We plot the train loss recorded during training.

plt.plot(history['train'], label='train loss')
plt.legend()
plt.show()
../../_images/e0a3ab470c58854334ddc6e0176338f56d4ec8410d9a4d5e2f7977d4fe86c942.png

Evaluation#

To evaluate the network using k-NN search or t-SNE visualization, we start by generating embeddings for both the train and test set.

Hide code cell source
def get_embeddings(model: torch.nn.Module, 
                   data: torch.utils.data.Dataset | torch.utils.data.DataLoader,
                   batch_size: int = 64
                   ) -> tuple[torch.FloatTensor, torch.IntTensor]:
    
    if isinstance(data, torch.utils.data.Dataset):
        data = torch.utils.data.DataLoader(data, batch_size)
    elif not isinstance(data, torch.utils.data.DataLoader):
        raise ValueError('data must be a Dataset or a DataLoader')

    model_device = next(model.parameters()).device
    device = torch.device('cuda' if torch.cuda.is_available() else 'mps' if torch.mps.is_available() else 'cpu')
    
    model = model.to(device)
    model.eval()

    embeddings = []
    labels = []

    for x, l in loader:
        x = x.to(device)
        with torch.inference_mode():
            y = model(x)
        embeddings.append(y.cpu())
        labels.append(l)

    model = model.to(model_device)

    return torch.cat(embeddings), torch.cat(labels)
train_embeddings, train_labels = get_embeddings(model, train_ds)
test_embeddings,  test_labels  = get_embeddings(model, test_ds)

t-SNE visualization#

We visualize the embeddings using t-SNE to observe the clustering of similar samples.

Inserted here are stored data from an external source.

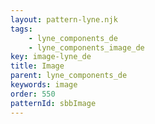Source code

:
 ```yaml
---
layout: pattern-lyne.njk
tags: 
    - lyne_components_de
    - lyne_components_image_de
key: image-lyne_de
title: Image
parent: lyne_components_de
keywords: image
order: 550
patternId: sbbImage
---
```

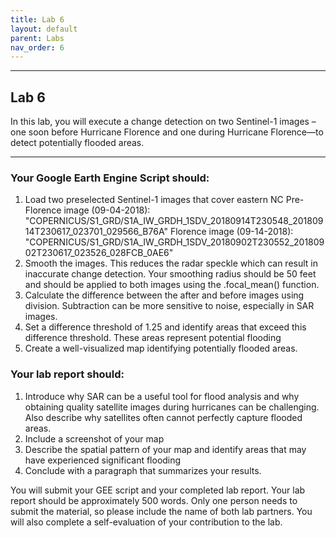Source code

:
 ```yaml
---
title: Lab 6
layout: default
parent: Labs
nav_order: 6
---
```


<style>
div.blue { background-color:#e0f0ff; padding: 10px 10px 3px 10px;}
</style>

------------------------------------------------------------------------
## Lab 6

In this lab, you will execute a change detection on two Sentinel-1 images – one soon before 
Hurricane Florence and one during Hurricane Florence—to detect potentially flooded areas. 

------------------------------------------------------------------------
### Your Google Earth Engine Script should:
1.	Load two preselected Sentinel-1 images that cover eastern NC
Pre-Florence image (09-04-2018): "COPERNICUS/S1_GRD/S1A_IW_GRDH_1SDV_20180914T230548_20180914T230617_023701_029566_B76A"
Florence image (09-14-2018):
"COPERNICUS/S1_GRD/S1A_IW_GRDH_1SDV_20180902T230552_20180902T230617_023526_028FCB_0AE6"
2.	Smooth the images. This reduces the radar speckle which can result in inaccurate change detection. Your smoothing radius should be 50 feet and should be applied to both images using the .focal_mean() function.
3.	Calculate the difference between the after and before images using division. Subtraction can be more sensitive to noise, especially in SAR images. 
4.	Set a difference threshold of 1.25 and identify areas that exceed this difference threshold. These areas represent potential flooding
5.	Create a well-visualized map identifying potentially flooded areas. 


### Your lab report should:
1.	Introduce why SAR can be a useful tool for flood analysis and why obtaining quality satellite images during hurricanes can be challenging. Also describe why satellites often cannot perfectly capture flooded areas. 
2.	Include a screenshot of your map
3.	Describe the spatial pattern of your map and identify areas that may have experienced significant flooding
4.	Conclude with a paragraph that summarizes your results. 
 

You will submit your GEE script and your completed lab report. Your lab report should be approximately 500 words. Only one person needs to submit the material, so please include the name of both lab partners. You will also complete a self-evaluation of your contribution to the lab.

tsne = TSNE(n_components=2, random_state=42)

train_tsne = tsne.fit_transform(train_embeddings)
test_tsne  = tsne.fit_transform(test_embeddings)
Hide code cell source
plt.figure(figsize=(10, 5))
plt.suptitle("t-SNE Visualization of Embeddings")

plt.subplot(1, 2, 1)
scatter = plt.scatter(train_tsne[:, 0], train_tsne[:, 1], c=train_labels.numpy(), cmap="tab10", alpha=0.7)
plt.legend(*scatter.legend_elements(), title="Digits")
plt.title("Train Set")

plt.subplot(1, 2, 2)
scatter = plt.scatter(test_tsne[:, 0], test_tsne[:, 1], c=test_labels.numpy(), cmap="tab10", alpha=0.7)
plt.legend(*scatter.legend_elements(), title="Digits")
plt.title("Test Set")

plt.show()
../../_images/eaabd4df794defabe692291377cb19b5dfbc90522c166aba6e52620928df088d.png

Summary#

In this tutorial, we implemented the triplet loss function with two online mining strategies called batch-all and batch-hard. We discussed the importance of triplet mining strategies and best practices for training a network with triplet loss. We trained a Siamese network on the MNIST dataset using the triplet loss function and evaluated the network using k-NN search and t-SNE visualization. The results showed that the network was able to learn meaningful representations of the input images, as evidenced by the high accuracy of the k-NN search and the clear separation of classes in the t-SNE visualization.